The Decemberists were a band that we were just getting into. I love them because of the complexity of their music, their literate lyrics, often based on myth, folklore or historical themes, and their willingness to embrace being pompous. Others, I know, hate them for exactly the same reasons. You know a band is a bit pretentious when their most recent album of new material is hailed as a move toward simplicity, but still contains lyrics such as “Hetty Green/Queen of supply-side bonhomie bone-drab/(Know what I mean?)”
It was an excellent show, even though the Dutch are the tallest people in the world, making it a bit hard to see the stage, even for me, who is 6’ 1”. In addition to the great music, they are just fun to see. At one point, Colin Meloy, the lead singer, led the crowd in “mid-show calisthenics”. And later, the band and audience reenacted the 1667 Battle of Chatham, a successful Dutch attack on the British Navy. For me, that show turned The Decemberists from a band I liked into one of my favorites. And it was another musical experience that my whole family enjoyed together.
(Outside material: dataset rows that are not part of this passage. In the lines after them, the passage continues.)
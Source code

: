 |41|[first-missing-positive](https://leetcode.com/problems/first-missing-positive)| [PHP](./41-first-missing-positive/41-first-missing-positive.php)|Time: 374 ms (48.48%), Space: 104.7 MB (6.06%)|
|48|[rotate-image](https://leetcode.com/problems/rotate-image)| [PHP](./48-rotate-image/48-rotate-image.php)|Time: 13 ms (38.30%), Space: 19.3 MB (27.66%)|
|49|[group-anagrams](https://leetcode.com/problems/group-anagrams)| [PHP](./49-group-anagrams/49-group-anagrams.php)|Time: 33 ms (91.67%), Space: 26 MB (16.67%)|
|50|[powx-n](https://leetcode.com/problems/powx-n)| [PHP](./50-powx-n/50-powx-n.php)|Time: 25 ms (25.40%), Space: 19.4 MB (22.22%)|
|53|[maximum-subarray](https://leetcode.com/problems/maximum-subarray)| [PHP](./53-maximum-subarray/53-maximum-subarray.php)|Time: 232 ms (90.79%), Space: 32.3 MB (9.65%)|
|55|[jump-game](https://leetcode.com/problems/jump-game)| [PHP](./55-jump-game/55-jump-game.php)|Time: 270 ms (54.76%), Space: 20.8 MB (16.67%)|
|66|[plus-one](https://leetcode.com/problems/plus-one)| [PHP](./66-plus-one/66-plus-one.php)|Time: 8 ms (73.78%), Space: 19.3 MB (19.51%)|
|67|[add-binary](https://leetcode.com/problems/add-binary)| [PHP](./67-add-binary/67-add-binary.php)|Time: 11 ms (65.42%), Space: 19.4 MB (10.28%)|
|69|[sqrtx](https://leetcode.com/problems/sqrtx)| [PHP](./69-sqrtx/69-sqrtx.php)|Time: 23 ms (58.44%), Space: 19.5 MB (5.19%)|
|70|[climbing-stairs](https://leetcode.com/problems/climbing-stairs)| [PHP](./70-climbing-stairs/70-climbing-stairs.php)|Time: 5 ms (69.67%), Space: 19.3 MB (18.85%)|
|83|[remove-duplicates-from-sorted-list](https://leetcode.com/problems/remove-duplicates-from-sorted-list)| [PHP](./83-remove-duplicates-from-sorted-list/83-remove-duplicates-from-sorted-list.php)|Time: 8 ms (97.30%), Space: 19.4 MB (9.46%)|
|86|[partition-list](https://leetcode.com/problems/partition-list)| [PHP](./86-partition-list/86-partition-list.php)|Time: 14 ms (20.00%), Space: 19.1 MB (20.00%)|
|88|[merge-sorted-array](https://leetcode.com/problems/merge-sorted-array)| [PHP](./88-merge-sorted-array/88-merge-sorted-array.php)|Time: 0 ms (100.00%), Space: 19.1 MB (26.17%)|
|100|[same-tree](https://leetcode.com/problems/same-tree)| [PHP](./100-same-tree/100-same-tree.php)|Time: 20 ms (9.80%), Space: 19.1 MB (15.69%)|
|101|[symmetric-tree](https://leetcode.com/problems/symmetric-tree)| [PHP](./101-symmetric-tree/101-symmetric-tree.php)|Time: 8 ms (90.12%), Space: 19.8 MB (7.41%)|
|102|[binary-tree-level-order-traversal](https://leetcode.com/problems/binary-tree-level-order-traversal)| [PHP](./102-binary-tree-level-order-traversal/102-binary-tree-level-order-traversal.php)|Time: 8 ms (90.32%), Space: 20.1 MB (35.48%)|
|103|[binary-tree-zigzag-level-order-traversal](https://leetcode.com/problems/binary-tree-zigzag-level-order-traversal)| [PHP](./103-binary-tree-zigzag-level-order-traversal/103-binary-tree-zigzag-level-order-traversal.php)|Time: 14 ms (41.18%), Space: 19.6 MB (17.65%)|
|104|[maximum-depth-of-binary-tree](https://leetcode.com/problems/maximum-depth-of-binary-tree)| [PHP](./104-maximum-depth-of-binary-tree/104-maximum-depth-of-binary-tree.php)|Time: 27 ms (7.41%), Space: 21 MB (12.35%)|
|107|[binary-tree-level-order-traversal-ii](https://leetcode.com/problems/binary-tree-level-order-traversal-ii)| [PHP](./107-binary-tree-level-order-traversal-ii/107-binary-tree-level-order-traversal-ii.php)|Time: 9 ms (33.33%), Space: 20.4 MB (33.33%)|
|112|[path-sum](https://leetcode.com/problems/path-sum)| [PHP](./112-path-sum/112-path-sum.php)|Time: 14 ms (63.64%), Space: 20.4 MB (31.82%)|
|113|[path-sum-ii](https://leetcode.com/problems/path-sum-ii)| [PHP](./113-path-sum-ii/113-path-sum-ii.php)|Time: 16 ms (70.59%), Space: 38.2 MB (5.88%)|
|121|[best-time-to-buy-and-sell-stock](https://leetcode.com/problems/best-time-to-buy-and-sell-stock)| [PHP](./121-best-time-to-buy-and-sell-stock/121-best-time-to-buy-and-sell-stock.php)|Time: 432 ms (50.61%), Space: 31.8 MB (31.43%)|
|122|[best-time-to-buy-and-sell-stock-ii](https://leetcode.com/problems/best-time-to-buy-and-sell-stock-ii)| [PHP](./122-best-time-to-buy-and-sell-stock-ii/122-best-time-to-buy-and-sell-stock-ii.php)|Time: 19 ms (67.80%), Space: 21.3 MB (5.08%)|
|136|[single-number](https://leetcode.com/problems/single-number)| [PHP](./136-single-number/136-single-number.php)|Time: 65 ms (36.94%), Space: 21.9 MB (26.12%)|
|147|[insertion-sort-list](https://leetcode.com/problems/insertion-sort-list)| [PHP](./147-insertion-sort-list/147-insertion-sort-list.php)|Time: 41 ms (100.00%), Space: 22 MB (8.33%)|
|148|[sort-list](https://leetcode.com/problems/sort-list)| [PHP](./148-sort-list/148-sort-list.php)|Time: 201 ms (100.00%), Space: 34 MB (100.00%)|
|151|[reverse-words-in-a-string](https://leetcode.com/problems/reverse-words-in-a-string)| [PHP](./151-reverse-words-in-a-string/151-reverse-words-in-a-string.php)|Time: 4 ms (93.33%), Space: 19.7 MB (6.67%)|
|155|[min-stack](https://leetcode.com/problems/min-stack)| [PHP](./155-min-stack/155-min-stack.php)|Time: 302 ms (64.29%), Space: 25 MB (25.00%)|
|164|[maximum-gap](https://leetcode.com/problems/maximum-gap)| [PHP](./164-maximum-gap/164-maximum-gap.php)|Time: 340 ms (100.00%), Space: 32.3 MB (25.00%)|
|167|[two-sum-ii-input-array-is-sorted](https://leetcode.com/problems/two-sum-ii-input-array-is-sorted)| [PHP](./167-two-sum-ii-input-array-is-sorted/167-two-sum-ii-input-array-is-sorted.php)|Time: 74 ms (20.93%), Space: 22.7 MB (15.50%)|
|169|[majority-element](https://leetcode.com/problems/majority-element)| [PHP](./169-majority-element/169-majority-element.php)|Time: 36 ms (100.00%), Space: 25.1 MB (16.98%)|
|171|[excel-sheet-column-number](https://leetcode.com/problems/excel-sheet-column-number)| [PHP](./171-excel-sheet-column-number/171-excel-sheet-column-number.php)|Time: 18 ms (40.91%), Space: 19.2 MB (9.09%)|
Despite the nautical theme, the band didn’t play “The Mariner’s Revenge Song” that night. Apparently, they had put it on hiatus for a while. It is, in many ways, the prototypical Decemberists song. It sounds like an old shanty, it is about adventures on the seas, takes place in the belly of a whale, and concerns violence and revenge. And it uses language not common in rock music, such as “rake and roustabout,” “consumptive,” “privateer,” “priory” and “magistrate.”
The song is sung by a young seaman to an older captain, in the belly of a whale. The captain doesn’t recognize the younger man, who reminds the older man of how he had taken advantage of the younger man’s mother, caused her to lose all her property and die. He tells the captain how the mother swore her son to obtain revenge on her deathbed. The younger man explains how he bided his time until he found the object of his revenge and hired on with a privateer to track down and avenge his mother. But just as he was about to be able to kill the evil doer, a whale attacked the ships and killed everyone except the narrator and his nemesis. At the end of the song, the narrator informs his companion:
It gives my heart great joy
To see your eyes fill with fear
So lean in close
And I will whisper
The last words you'll hear
I suspect that that the captain was pretty surprised.